This philosophy has promoted her to help produce films with cross boundary themes, and share powerful messages of survival and struggle. Her films have ranged from North America, Europe, and Asia, including Nepal.
Taskovski’s films have been screened at more than 1,000 festivals worldwide in the past two decades, including the Berlin International Film Festival, IDFA, Sheffield International Documentary Festival among many others. The 2004 documentary Czech Dream, a thought-provoking documentary on how marketing campaigns are manipulating people, was awarded the best non-fiction film at Michael Moore’s film festival in 2005.
More than anything, she sees films promoting not just art but a larger cause. Films could be a way to connect cultures, to support societies, help overcome differences and dispel fears, she says.
“We as human beings on this planet are meant to live together, embrace diversity in human unity and meant to take care of the planet,” says Taskovski, “film is a tool to make our societies live in peace.”
Her passion for film has meant pushing boundaries in search for bold ideas, discovering new talent and authorial stories. And that has come with its rewards.
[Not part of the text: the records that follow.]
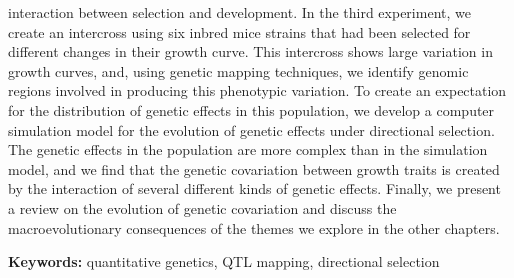 interaction between selection and development. In the third experiment, we create an intercross using six inbred mice strains that had been selected for different changes in their growth curve. This intercross shows large variation in growth curves, and, using genetic mapping techniques, we identify genomic regions involved in producing this phenotypic variation. To create an expectation for the distribution of genetic effects in this population, we develop a computer simulation model for the evolution of genetic effects under directional selection. The genetic effects in the population are more complex than in the simulation model, and we find that the genetic covariation between growth traits is created by the interaction of several different kinds of genetic effects. Finally, we present a review on the evolution of genetic covariation and discuss the macroevolutionary consequences of the themes we explore in the other chapters.
\par
\vspace{1em}
\noindent\textbf{Keywords:} quantitative genetics, QTL mapping, directional selection


\newpage


\listoffigures

\listoftables


\tableofcontents

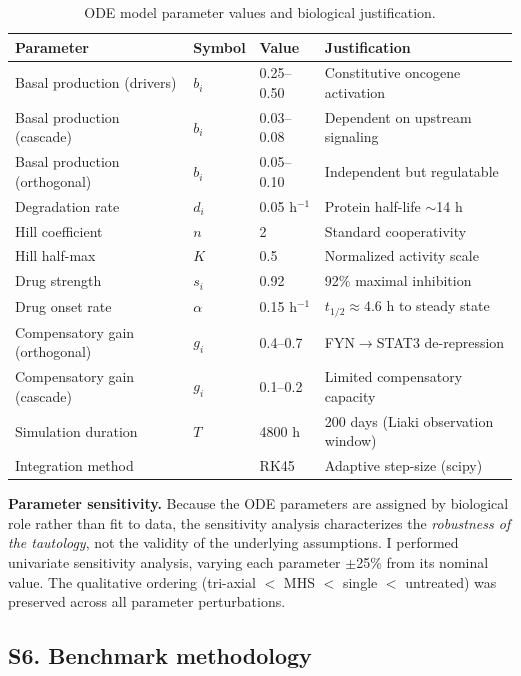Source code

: \documentclass[11pt]{article}
\begin{document}
\begin{table}[htbp]
\centering
\small
\caption{ODE model parameter values and biological justification.}
\begin{tabular}{@{}llll@{}}
\toprule
\textbf{Parameter} & \textbf{Symbol} & \textbf{Value} & \textbf{Justification} \\
\midrule
Basal production (drivers) & $b_i$ & 0.25--0.50 & Constitutive oncogene activation \\
Basal production (cascade) & $b_i$ & 0.03--0.08 & Dependent on upstream signaling \\
Basal production (orthogonal) & $b_i$ & 0.05--0.10 & Independent but regulatable \\
Degradation rate & $d_i$ & 0.05 h$^{-1}$ & Protein half-life $\sim$14 h \\
Hill coefficient & $n$ & 2 & Standard cooperativity \\
Hill half-max & $K$ & 0.5 & Normalized activity scale \\
Drug strength & $s_i$ & 0.92 & 92\% maximal inhibition \\
Drug onset rate & $\alpha$ & 0.15 h$^{-1}$ & $t_{1/2} \approx 4.6$ h to steady state \\
Compensatory gain (orthogonal) & $g_i$ & 0.4--0.7 & FYN$\to$STAT3 de-repression \\
Compensatory gain (cascade) & $g_i$ & 0.1--0.2 & Limited compensatory capacity \\
Simulation duration & $T$ & 4800 h & 200 days (Liaki observation window) \\
Integration method & & RK45 & Adaptive step-size (scipy) \\
\bottomrule
\end{tabular}
\end{table}

\textbf{Parameter sensitivity.} Because the ODE parameters are assigned by biological role rather than fit to data, the sensitivity analysis characterizes the \emph{robustness of the tautology}, not the validity of the underlying assumptions. I performed univariate sensitivity analysis, varying each parameter $\pm$25\% from its nominal value. The qualitative ordering (tri-axial $<$ MHS $<$ single $<$ untreated) was preserved across all parameter perturbations.

\subsection{S6. Benchmark methodology}
\end{document}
Taskovski Films now represents films of Oscar nominees like of Petra Costa, Tilda Swinton, Javier Bardem, Radu Jude, Helena Trestikova among many other award-winning directors.
“You need to be smart and think about how one can make the authentic local story have a universal message so that people in different countries can also benefit from it,” says Taskovski who recently wrapped up co-producing The Golden Thread by Indian filmmaker Nistha Jain.
Asked about the message she will be imparting at the Pame masterclass next month, Paskovksi says: “The way to succeed in life, as in filmmaking, is to believe in everything you really really want and put all your intentions into it. Everything in life is possible.”